Content starts

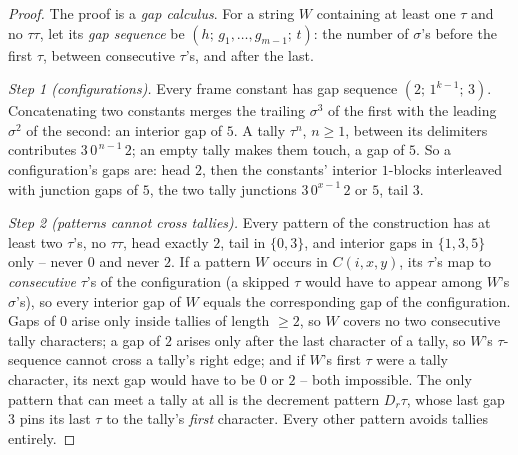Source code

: \documentclass[runningheads,envcountsect]{llncs}
\begin{document}
\begin{proof}
    The proof is a \emph{gap calculus}. For a string $W$ containing at
    least one $\tau$ and no $\tau\tau$, let its \emph{gap sequence} be
    $(h;\, g_1, \dots, g_{m-1};\, t)$: the number of $\sigma$'s before
    the first $\tau$, between consecutive $\tau$'s, and after the last.

    \emph{Step 1 (configurations).} Every frame constant has gap
    sequence $(2;\, 1^{k-1};\, 3)$. Concatenating two constants merges
    the trailing $\sigma^3$ of the first with the leading $\sigma^2$ of
    the second: an interior gap of $5$. A tally $\tau^{n}$, $n \geq 1$,
    between its delimiters contributes $3\,0^{\,n-1}\,2$; an empty tally
    makes them touch, a gap of $5$. So a configuration's gaps are: head
    $2$, then the constants' interior $1$-blocks interleaved with
    junction gaps of $5$, the two tally junctions $3\,0^{x-1}\,2$ or
    $5$, tail $3$.

    \emph{Step 2 (patterns cannot cross tallies).} Every pattern of
    the construction has at least two $\tau$'s, no $\tau\tau$, head
    exactly $2$, tail in $\{0, 3\}$, and interior gaps in $\{1, 3, 5\}$
    only -- never $0$ and never $2$. If a pattern $W$ occurs in
    $C(i,x,y)$, its $\tau$'s map to \emph{consecutive} $\tau$'s of the
    configuration (a skipped $\tau$ would have to appear among $W$'s
    $\sigma$'s), so every interior gap of $W$ equals the corresponding
    gap of the configuration. Gaps of $0$ arise only inside tallies of
    length $\geq 2$, so $W$ covers no two consecutive tally characters;
    a gap of $2$ arises only after the last character of a tally, so
    $W$'s $\tau$-sequence cannot cross a tally's right edge; and if
    $W$'s first $\tau$ were a tally character, its next gap would have
    to be $0$ or $2$ -- both impossible. The only pattern that can meet
    a tally at all is the decrement pattern $D_r\tau$, whose last gap
    $3$ pins its last $\tau$ to the tally's \emph{first} character.
    Every other pattern avoids tallies entirely.


\end{proof}
\end{document}
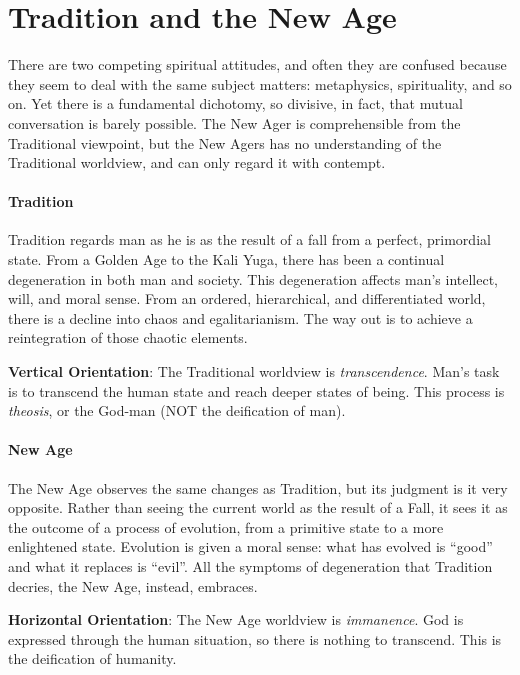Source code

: \section{Tradition and the New Age}

There are two competing spiritual attitudes, and often they are confused because they seem to deal with the same subject
matters: metaphysics, spirituality, and so on. Yet there is a fundamental dichotomy, so divisive, in fact, that mutual
conversation is barely possible. The New Ager is comprehensible from the Traditional viewpoint, but the New Agers has
no understanding of the Traditional worldview, and can only regard it with contempt.

\paragraph{Tradition}
Tradition regards man as he is as the result of a fall from a perfect, primordial state. From a Golden Age to the Kali
Yuga, there has been a continual degeneration in both man and society. This degeneration affects man's
intellect, will, and moral sense. From an ordered, hierarchical, and differentiated world, there is a decline into
chaos and egalitarianism. The way out is to achieve a reintegration of those chaotic elements. 

\textbf{Vertical Orientation}: The Traditional worldview is \emph{transcendence}. Man's task is to transcend
the human state and reach deeper states of being. This process is \emph{theosis}, or the God-man (NOT the deification
of man).

\paragraph{New Age}
The New Age observes the same changes as Tradition, but its judgment is it very opposite. Rather than seeing the current
world as the result of a Fall, it sees it as the outcome of a process of evolution, from a primitive state to a more
enlightened state. Evolution is given a moral sense: what has evolved is “good” and what it replaces is “evil”. All the
symptoms of degeneration that Tradition decries, the New Age, instead, embraces.

\textbf{Horizontal Orientation}: The New Age worldview is \emph{immanence}. God is expressed through the human
situation, so there is nothing to transcend. This is the deification of humanity.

Content ends

=== TASK TO CARRY OUT ===
Each entry above is to be restated exactly, without its images.

=== ANSWER SECTION ===
Source code

: \documentclass[runningheads,envcountsect]{llncs}
\begin{document}
\begin{proof}
    The proof is a \emph{gap calculus}. For a string $W$ containing at
    least one $\tau$ and no $\tau\tau$, let its \emph{gap sequence} be
    $(h;\, g_1, \dots, g_{m-1};\, t)$: the number of $\sigma$'s before
    the first $\tau$, between consecutive $\tau$'s, and after the last.

    \emph{Step 1 (configurations).} Every frame constant has gap
    sequence $(2;\, 1^{k-1};\, 3)$. Concatenating two constants merges
    the trailing $\sigma^3$ of the first with the leading $\sigma^2$ of
    the second: an interior gap of $5$. A tally $\tau^{n}$, $n \geq 1$,
    between its delimiters contributes $3\,0^{\,n-1}\,2$; an empty tally
    makes them touch, a gap of $5$. So a configuration's gaps are: head
    $2$, then the constants' interior $1$-blocks interleaved with
    junction gaps of $5$, the two tally junctions $3\,0^{x-1}\,2$ or
    $5$, tail $3$.

    \emph{Step 2 (patterns cannot cross tallies).} Every pattern of
    the construction has at least two $\tau$'s, no $\tau\tau$, head
    exactly $2$, tail in $\{0, 3\}$, and interior gaps in $\{1, 3, 5\}$
    only -- never $0$ and never $2$. If a pattern $W$ occurs in
    $C(i,x,y)$, its $\tau$'s map to \emph{consecutive} $\tau$'s of the
    configuration (a skipped $\tau$ would have to appear among $W$'s
    $\sigma$'s), so every interior gap of $W$ equals the corresponding
    gap of the configuration. Gaps of $0$ arise only inside tallies of
    length $\geq 2$, so $W$ covers no two consecutive tally characters;
    a gap of $2$ arises only after the last character of a tally, so
    $W$'s $\tau$-sequence cannot cross a tally's right edge; and if
    $W$'s first $\tau$ were a tally character, its next gap would have
    to be $0$ or $2$ -- both impossible. The only pattern that can meet
    a tally at all is the decrement pattern $D_r\tau$, whose last gap
    $3$ pins its last $\tau$ to the tally's \emph{first} character.
    Every other pattern avoids tallies entirely.


\end{proof}
\end{document}
Source code

: \section{Tradition and the New Age}

There are two competing spiritual attitudes, and often they are confused because they seem to deal with the same subject
matters: metaphysics, spirituality, and so on. Yet there is a fundamental dichotomy, so divisive, in fact, that mutual
conversation is barely possible. The New Ager is comprehensible from the Traditional viewpoint, but the New Agers has
no understanding of the Traditional worldview, and can only regard it with contempt.

\paragraph{Tradition}
Tradition regards man as he is as the result of a fall from a perfect, primordial state. From a Golden Age to the Kali
Yuga, there has been a continual degeneration in both man and society. This degeneration affects man's
intellect, will, and moral sense. From an ordered, hierarchical, and differentiated world, there is a decline into
chaos and egalitarianism. The way out is to achieve a reintegration of those chaotic elements. 

\textbf{Vertical Orientation}: The Traditional worldview is \emph{transcendence}. Man's task is to transcend
the human state and reach deeper states of being. This process is \emph{theosis}, or the God-man (NOT the deification
of man).

\paragraph{New Age}
The New Age observes the same changes as Tradition, but its judgment is it very opposite. Rather than seeing the current
world as the result of a Fall, it sees it as the outcome of a process of evolution, from a primitive state to a more
enlightened state. Evolution is given a moral sense: what has evolved is “good” and what it replaces is “evil”. All the
symptoms of degeneration that Tradition decries, the New Age, instead, embraces.

\textbf{Horizontal Orientation}: The New Age worldview is \emph{immanence}. God is expressed through the human
situation, so there is nothing to transcend. This is the deification of humanity.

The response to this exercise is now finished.